Jeff Atwood says that people need to stop bitching about how bad PHP is and actually product something to replace it. Here’s the problem with that statement tho, the people who complain about PHP already think they already have a better replacement. If you ask them what language to use instead, odds are they’ll tell you Ruby, Python, or Node.js. If they’re Enterprise developers they’ll probably say Java or .NET. All five of these answers completely miss the point. They are viewing web programming from a programming perspective.

Programmers are not the people who made PHP the kingpin of the web that it is today. If your biggest problems with PHP all stem from the fact that the language doesn’t behave like the languages you learned in college, you are not PHP’s target audience. You do not have the niche that PHP fills, and that makes you completely unqualified to create something that could replace it.

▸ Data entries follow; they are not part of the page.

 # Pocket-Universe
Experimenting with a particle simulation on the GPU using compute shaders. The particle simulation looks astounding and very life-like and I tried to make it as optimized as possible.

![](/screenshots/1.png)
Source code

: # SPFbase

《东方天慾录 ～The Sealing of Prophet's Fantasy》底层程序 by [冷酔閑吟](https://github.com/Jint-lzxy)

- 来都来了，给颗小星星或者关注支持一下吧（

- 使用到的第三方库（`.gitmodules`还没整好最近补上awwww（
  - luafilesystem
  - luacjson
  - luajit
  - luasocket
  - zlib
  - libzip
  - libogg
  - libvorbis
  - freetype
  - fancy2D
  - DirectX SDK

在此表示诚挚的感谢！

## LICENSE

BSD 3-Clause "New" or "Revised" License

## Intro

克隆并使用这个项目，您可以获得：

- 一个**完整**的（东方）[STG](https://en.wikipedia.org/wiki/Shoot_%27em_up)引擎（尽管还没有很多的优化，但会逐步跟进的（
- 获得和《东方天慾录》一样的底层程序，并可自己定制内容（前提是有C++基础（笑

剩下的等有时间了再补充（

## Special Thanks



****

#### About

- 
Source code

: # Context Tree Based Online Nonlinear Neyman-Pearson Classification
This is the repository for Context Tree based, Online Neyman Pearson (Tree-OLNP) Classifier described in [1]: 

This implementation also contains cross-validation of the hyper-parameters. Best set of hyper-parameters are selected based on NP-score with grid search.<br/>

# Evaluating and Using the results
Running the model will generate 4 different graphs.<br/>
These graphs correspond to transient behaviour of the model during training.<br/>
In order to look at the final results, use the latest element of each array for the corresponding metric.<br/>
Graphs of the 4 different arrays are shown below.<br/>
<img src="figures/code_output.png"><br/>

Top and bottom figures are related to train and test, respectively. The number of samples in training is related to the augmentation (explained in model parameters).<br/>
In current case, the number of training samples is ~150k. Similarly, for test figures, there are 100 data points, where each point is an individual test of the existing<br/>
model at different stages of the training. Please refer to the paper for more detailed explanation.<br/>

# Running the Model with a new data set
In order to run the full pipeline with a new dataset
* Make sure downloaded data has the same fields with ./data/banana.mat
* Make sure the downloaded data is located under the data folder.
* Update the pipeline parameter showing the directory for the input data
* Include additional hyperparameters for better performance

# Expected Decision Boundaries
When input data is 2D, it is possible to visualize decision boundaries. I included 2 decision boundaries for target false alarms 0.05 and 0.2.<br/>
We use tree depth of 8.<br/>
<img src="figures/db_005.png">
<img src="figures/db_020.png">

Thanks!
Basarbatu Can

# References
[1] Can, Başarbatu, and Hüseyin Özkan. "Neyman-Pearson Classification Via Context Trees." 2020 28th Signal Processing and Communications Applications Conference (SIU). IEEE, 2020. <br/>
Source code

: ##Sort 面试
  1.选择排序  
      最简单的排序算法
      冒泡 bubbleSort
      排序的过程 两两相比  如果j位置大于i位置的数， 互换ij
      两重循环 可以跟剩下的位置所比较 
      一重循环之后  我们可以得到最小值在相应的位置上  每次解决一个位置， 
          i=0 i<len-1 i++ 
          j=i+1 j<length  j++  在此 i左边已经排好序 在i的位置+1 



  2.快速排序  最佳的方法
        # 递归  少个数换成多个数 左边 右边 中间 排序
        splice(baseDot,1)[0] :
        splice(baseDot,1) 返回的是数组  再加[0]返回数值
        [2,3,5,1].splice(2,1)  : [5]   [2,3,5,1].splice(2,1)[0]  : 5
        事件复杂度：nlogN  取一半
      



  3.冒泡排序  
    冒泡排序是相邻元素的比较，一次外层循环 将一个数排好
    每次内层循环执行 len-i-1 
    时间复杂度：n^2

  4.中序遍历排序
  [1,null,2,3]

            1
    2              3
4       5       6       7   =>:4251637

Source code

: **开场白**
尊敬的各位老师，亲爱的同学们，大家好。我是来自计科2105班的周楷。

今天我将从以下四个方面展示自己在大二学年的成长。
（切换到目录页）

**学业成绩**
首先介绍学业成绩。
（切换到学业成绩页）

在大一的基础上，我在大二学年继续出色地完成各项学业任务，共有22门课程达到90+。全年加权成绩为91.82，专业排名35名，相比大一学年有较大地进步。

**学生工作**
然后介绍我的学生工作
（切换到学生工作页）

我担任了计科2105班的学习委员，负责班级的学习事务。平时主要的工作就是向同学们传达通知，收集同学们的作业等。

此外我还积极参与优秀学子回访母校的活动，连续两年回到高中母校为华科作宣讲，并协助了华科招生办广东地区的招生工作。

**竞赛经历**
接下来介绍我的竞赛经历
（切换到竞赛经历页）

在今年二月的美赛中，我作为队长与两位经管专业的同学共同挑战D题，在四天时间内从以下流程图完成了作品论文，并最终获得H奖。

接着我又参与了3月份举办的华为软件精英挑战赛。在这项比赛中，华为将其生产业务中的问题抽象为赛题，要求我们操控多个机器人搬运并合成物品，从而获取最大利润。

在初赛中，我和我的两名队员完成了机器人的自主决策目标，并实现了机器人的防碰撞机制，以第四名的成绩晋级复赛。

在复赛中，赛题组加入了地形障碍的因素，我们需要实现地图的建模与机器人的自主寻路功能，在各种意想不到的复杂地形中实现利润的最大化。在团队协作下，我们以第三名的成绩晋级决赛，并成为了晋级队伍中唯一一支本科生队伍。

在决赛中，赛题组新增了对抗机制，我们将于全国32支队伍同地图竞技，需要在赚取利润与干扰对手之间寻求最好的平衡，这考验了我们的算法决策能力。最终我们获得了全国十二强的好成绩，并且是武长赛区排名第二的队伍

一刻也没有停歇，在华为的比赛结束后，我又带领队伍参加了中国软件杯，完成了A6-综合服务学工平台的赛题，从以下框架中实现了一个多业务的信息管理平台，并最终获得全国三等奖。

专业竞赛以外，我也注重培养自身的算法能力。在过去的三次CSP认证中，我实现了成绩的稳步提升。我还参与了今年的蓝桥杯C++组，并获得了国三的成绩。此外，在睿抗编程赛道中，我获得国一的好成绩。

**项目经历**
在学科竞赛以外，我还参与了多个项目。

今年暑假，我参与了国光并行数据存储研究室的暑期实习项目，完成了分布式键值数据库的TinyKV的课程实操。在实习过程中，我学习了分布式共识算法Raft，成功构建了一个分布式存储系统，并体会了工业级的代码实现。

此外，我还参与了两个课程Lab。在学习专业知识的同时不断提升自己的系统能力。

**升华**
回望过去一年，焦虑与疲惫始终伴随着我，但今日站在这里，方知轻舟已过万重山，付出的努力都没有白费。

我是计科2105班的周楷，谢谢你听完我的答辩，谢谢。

My first programming language was JavaScript, it’s the language that I learned the basics of programming in. Unlike seemingly a lot of people, I’ve never had any problems understanding how JS works. I don’t see what the hell is so weird about prototypical inheritance (sure, classes are easier, but it’s not all that different). I’ve never had problems with data types or comparisons going awry. I’ve never found navigating the DOM to be all that awful (yes, it could be a lot easier, but it’s a tree structure, it’s really not that complicated). I’ve been making websites since 1994, and I’ve never found any of the web technologies to be confusing.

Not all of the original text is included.